## EXERCISE DETAILS:
Set down every line of the data exactly, skipping the pictures.
************
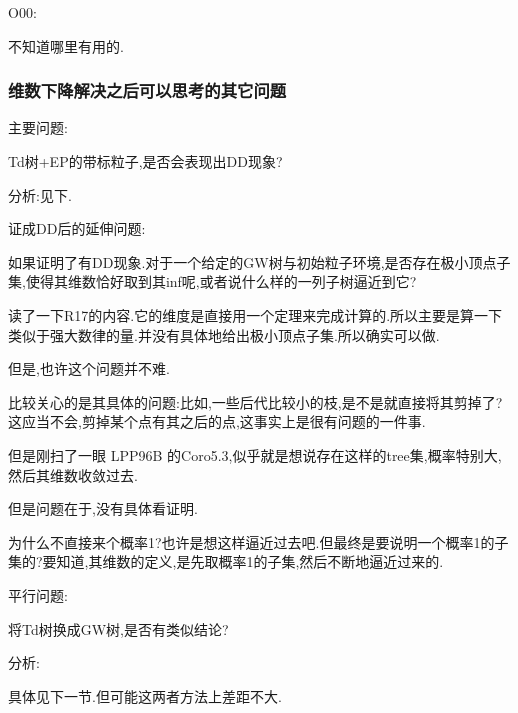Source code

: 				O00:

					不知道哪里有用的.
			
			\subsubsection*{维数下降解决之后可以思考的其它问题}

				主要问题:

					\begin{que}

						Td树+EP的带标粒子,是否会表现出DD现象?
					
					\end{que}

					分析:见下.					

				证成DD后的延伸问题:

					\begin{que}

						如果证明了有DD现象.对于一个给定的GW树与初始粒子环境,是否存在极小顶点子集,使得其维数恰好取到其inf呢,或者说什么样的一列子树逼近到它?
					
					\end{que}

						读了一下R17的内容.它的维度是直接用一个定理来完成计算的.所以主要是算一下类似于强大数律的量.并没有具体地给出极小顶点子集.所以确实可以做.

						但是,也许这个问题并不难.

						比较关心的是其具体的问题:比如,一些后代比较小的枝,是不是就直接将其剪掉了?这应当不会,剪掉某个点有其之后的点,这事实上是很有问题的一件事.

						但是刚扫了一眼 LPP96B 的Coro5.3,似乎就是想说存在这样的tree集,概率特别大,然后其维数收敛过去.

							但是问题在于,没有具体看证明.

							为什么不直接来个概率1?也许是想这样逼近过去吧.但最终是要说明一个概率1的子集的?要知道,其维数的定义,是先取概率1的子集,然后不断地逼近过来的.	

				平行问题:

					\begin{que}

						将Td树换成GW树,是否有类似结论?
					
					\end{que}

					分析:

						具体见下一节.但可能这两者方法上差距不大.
************
## OUTPUT FOR THIS TASK:
Source code

: 				O00:

					不知道哪里有用的.
			
			\subsubsection*{维数下降解决之后可以思考的其它问题}

				主要问题:

					\begin{que}

						Td树+EP的带标粒子,是否会表现出DD现象?
					
					\end{que}

					分析:见下.					

				证成DD后的延伸问题:

					\begin{que}

						如果证明了有DD现象.对于一个给定的GW树与初始粒子环境,是否存在极小顶点子集,使得其维数恰好取到其inf呢,或者说什么样的一列子树逼近到它?
					
					\end{que}

						读了一下R17的内容.它的维度是直接用一个定理来完成计算的.所以主要是算一下类似于强大数律的量.并没有具体地给出极小顶点子集.所以确实可以做.

						但是,也许这个问题并不难.

						比较关心的是其具体的问题:比如,一些后代比较小的枝,是不是就直接将其剪掉了?这应当不会,剪掉某个点有其之后的点,这事实上是很有问题的一件事.

						但是刚扫了一眼 LPP96B 的Coro5.3,似乎就是想说存在这样的tree集,概率特别大,然后其维数收敛过去.

							但是问题在于,没有具体看证明.

							为什么不直接来个概率1?也许是想这样逼近过去吧.但最终是要说明一个概率1的子集的?要知道,其维数的定义,是先取概率1的子集,然后不断地逼近过来的.	

				平行问题:

					\begin{que}

						将Td树换成GW树,是否有类似结论?
					
					\end{que}

					分析:

						具体见下一节.但可能这两者方法上差距不大.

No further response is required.